#### WHAT THE TASK REQUIRES
The part to set down runs from the first line of the data below through the line with "hedge ratio.", inclusive; write it exactly and leave out the pictures.

#### DATA IN THIS EXERCISE
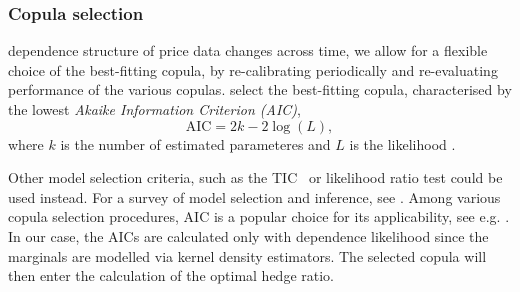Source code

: 
\subsubsection{Copula selection}\label{subsec:copula-selection}
 dependence structure of price data changes
across time,  we allow for a flexible choice of the best-fitting
copula, by re-calibrating periodically and re-evaluating performance
of the various copulas. 
 select the best-fitting
copula, characterised by the lowest {\em Akaike Information Criterion
  (AIC)},
\begin{equation*}
 \text{AIC} = 2k- 2 \log(L),
\end{equation*}
where $k$ is the number of estimated
parameteres and $L$ is the likelihood \citep{Akaike1973}. 

Other model selection criteria, such as the TIC~\citep{takeuchi1976distribution} or likelihood ratio test could be used instead.
For a survey of model selection and inference, see \cite{anderson1998comparison}.
Among various copula selection procedures, AIC is a popular choice for
its applicability, see e.g. \cite{breymann2003dependence}.
In our case, the AICs are calculated only with dependence likelihood
since the marginals are modelled via kernel density estimators.
The selected copula will then enter the calculation of the optimal
hedge ratio.



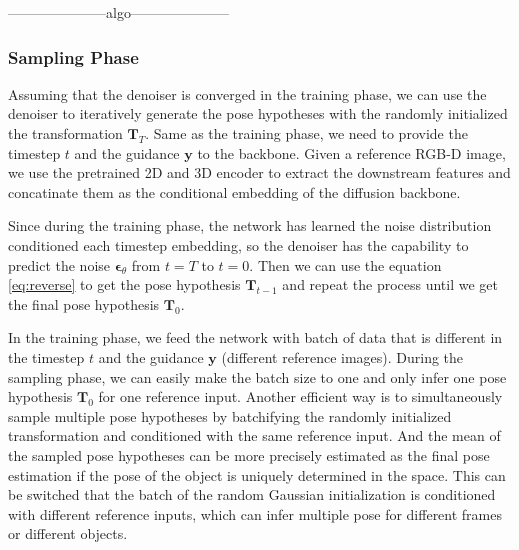 \documentclass[12pt,DIV14,BCOR12mm,a4paper,footinclude=false,headinclude,parskip=half-,twoside,openright,cleardoublepage=empty,toc=index,bibliography=totoc,listof=totoc]{scrreprt}
\numberwithin{equation}{chapter}
\begin{document}
---------------------algo---------------------

\subsubsection{Sampling Phase}
Assuming that the denoiser is converged in the training phase, we can use the denoiser to iteratively generate the pose hypotheses with the randomly initialized the transformation $\mathbf{T}_{T}$. Same as the training phase, we need to provide the timestep $t$ and the guidance $\mathbf{y}$ to the backbone. Given a reference RGB-D image, we use the pretrained 2D and 3D encoder to extract the downstream features and concatinate them as the conditional embedding of the diffusion backbone. 

Since during the training phase, the network has learned the noise distribution conditioned each timestep embedding, so the denoiser has the capability to predict the noise $\boldsymbol{\epsilon}_{\theta}$ from $t=T$ to $t=0$. Then we can use the equation \ref{eq:reverse} to get the pose hypothesis $\mathbf{T}_{t-1}$ and repeat the process until we get the final pose hypothesis $\mathbf{T}_{0}$. 

In the training phase, we feed the network with batch of data that is different in the timestep $t$ and the guidance $\mathbf{y}$ (different reference images). During the sampling phase, we can easily make the batch size to one and only infer one pose hypothesis $\mathbf{T}_{0}$ for one reference input. Another efficient way is to simultaneously sample multiple pose hypotheses by batchifying the randomly initialized transformation and conditioned with the same reference input. And the mean of the sampled pose hypotheses can be more precisely estimated as the final pose estimation if the pose of the object is uniquely determined in the space. This can be switched that the batch of the random Gaussian initialization is conditioned with different reference inputs, which can infer multiple pose for different frames or different objects.
\end{document}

#### WRITTEN SOLUTION
Source code

: 
\subsubsection{Copula selection}\label{subsec:copula-selection}
 dependence structure of price data changes
across time,  we allow for a flexible choice of the best-fitting
copula, by re-calibrating periodically and re-evaluating performance
of the various copulas. 
 select the best-fitting
copula, characterised by the lowest {\em Akaike Information Criterion
  (AIC)},
\begin{equation*}
 \text{AIC} = 2k- 2 \log(L),
\end{equation*}
where $k$ is the number of estimated
parameteres and $L$ is the likelihood \citep{Akaike1973}. 

Other model selection criteria, such as the TIC~\citep{takeuchi1976distribution} or likelihood ratio test could be used instead.
For a survey of model selection and inference, see \cite{anderson1998comparison}.
Among various copula selection procedures, AIC is a popular choice for
its applicability, see e.g. \cite{breymann2003dependence}.
In our case, the AICs are calculated only with dependence likelihood
since the marginals are modelled via kernel density estimators.
The selected copula will then enter the calculation of the optimal
hedge ratio.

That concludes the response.